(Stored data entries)
+ + + + +
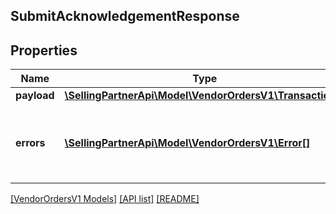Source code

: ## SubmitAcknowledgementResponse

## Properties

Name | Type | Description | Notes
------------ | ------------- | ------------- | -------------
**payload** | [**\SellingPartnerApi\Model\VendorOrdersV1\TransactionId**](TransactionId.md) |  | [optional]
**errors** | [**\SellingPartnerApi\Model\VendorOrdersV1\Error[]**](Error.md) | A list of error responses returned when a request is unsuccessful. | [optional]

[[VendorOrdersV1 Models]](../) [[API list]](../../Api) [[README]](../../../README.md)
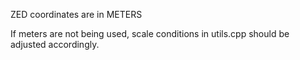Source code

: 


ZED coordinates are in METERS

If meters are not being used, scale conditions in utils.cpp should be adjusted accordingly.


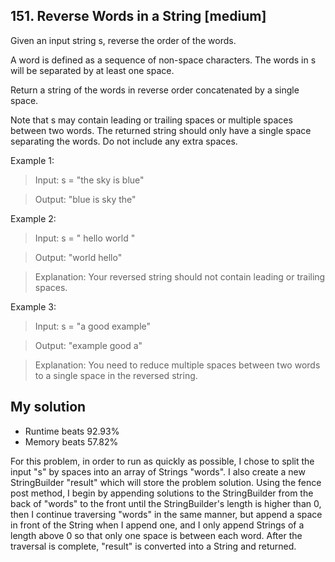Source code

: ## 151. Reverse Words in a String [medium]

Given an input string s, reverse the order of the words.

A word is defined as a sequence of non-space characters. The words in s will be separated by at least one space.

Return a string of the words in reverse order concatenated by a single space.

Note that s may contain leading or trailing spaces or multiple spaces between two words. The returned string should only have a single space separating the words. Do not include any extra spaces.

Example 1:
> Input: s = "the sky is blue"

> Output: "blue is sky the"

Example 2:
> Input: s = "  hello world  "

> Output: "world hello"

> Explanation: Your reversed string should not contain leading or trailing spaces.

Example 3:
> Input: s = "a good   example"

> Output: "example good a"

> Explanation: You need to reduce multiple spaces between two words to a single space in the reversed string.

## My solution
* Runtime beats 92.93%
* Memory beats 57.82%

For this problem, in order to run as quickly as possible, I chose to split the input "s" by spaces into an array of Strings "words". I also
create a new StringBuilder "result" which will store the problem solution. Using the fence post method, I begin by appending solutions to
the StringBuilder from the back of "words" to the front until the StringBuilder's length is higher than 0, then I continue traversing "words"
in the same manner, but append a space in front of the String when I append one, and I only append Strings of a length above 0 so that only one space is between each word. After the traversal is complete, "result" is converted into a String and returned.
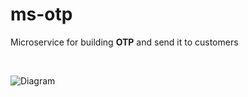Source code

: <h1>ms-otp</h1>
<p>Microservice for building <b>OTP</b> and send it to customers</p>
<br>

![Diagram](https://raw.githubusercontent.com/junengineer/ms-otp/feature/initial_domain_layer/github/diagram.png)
+ + + + +
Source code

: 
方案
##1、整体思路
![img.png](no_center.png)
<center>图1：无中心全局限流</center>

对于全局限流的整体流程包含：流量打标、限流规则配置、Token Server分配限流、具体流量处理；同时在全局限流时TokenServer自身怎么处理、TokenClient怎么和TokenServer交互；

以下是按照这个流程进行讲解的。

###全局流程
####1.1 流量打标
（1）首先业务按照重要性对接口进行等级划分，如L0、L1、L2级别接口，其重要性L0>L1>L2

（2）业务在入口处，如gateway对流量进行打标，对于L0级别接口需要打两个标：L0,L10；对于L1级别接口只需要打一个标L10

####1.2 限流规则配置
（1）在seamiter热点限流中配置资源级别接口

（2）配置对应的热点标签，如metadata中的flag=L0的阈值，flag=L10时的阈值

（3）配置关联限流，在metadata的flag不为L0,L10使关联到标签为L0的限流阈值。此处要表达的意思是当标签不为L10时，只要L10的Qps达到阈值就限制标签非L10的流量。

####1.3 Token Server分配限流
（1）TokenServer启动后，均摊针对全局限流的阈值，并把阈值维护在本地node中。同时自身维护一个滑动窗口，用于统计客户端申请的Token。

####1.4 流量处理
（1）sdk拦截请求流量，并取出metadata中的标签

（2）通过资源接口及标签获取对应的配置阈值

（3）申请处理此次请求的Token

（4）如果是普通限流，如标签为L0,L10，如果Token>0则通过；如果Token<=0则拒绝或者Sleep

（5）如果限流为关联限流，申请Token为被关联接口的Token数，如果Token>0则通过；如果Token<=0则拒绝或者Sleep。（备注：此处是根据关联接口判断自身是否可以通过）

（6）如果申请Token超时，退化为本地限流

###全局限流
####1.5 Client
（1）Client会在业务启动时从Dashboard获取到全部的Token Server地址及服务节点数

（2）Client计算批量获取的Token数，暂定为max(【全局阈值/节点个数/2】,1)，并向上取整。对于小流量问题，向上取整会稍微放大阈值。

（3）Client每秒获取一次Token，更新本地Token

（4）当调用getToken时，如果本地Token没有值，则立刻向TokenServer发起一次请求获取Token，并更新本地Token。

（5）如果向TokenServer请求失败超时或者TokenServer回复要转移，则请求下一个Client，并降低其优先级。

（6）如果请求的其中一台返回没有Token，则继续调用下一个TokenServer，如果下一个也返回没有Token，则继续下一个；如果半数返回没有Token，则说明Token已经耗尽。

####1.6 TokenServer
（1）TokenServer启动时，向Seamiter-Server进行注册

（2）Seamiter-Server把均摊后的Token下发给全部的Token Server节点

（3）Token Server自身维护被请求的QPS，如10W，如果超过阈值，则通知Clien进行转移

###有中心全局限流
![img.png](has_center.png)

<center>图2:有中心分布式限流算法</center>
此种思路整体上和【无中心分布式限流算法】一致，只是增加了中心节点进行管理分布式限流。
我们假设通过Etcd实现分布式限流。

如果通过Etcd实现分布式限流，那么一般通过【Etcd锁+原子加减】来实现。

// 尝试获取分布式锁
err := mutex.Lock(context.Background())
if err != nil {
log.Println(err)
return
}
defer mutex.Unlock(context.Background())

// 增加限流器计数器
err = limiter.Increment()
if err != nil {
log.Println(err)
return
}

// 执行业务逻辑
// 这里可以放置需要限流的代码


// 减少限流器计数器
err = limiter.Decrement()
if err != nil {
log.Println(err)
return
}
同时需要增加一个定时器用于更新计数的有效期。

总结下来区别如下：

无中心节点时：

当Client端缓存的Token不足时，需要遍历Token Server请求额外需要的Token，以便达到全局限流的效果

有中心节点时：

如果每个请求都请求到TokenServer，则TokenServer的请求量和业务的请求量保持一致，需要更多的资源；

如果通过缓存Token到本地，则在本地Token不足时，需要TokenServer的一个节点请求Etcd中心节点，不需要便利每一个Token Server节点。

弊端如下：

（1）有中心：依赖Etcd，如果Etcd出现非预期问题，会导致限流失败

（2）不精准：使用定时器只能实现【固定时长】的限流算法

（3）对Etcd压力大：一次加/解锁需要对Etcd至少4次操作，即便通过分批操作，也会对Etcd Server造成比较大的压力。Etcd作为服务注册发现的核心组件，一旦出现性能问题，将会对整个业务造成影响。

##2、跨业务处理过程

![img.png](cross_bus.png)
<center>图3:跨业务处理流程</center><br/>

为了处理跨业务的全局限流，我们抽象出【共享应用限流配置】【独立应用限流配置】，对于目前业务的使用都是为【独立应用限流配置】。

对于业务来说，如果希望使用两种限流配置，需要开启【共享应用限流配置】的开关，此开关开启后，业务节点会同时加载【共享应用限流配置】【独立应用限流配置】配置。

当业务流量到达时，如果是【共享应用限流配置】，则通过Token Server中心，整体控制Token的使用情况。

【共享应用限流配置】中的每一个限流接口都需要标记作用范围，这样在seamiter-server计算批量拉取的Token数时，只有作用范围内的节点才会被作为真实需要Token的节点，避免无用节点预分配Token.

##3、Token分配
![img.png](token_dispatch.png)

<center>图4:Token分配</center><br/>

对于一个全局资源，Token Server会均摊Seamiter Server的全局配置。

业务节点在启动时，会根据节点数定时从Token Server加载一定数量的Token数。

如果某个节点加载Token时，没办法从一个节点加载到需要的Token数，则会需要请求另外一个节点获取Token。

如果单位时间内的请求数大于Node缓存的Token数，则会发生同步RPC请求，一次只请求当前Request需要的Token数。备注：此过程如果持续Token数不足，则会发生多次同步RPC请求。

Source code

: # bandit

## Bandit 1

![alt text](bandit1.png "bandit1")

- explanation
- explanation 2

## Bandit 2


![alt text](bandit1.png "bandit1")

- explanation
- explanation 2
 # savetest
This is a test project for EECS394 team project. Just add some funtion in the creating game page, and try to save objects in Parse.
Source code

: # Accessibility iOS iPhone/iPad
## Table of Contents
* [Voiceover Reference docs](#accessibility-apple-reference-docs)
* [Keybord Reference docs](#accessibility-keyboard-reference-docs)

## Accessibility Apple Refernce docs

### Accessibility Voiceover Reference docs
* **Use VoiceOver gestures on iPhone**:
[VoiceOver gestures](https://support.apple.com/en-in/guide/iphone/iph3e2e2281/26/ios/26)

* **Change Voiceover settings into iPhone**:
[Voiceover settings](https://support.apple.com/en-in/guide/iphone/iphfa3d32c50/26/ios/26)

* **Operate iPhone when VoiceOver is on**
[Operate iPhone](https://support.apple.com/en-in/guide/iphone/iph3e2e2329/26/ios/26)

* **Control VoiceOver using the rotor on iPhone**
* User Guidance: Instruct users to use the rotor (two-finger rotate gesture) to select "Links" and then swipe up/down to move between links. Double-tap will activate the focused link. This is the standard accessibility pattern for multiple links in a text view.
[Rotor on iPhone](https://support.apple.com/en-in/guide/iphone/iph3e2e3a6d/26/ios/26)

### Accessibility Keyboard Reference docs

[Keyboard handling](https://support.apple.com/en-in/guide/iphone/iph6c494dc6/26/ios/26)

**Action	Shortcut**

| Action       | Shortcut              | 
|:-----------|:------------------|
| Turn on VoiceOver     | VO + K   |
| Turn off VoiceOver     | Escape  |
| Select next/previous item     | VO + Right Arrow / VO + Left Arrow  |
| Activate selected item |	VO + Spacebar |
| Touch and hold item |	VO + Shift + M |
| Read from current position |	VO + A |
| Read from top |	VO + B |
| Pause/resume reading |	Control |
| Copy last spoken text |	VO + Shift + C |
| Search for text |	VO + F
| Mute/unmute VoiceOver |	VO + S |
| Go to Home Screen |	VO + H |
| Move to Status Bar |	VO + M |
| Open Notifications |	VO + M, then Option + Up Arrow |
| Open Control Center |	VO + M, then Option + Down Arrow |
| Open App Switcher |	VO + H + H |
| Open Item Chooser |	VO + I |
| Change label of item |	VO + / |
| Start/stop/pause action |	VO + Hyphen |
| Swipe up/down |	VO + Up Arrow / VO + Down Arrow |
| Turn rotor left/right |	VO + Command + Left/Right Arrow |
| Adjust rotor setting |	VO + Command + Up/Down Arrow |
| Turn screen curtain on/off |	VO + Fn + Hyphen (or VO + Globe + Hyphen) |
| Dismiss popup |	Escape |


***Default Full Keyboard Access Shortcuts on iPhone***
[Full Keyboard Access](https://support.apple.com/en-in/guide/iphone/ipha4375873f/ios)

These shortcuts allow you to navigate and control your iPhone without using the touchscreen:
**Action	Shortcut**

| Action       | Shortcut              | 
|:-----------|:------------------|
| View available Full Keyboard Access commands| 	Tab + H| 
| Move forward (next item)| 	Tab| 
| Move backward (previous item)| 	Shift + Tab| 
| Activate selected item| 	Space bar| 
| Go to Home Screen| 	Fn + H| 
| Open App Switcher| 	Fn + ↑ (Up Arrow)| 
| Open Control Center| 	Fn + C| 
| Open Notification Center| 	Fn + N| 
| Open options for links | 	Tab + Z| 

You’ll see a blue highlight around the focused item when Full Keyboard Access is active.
+ + + + +
**WORK ITEM**
Using the data above, show each line where "Server节点" occurs.

**ANSWER SPACE**
（2）Seamiter-Server把均摊后的Token下发给全部的Token Server节点
如果通过缓存Token到本地，则在本地Token不足时，需要TokenServer的一个节点请求Etcd中心节点，不需要便利每一个Token Server节点。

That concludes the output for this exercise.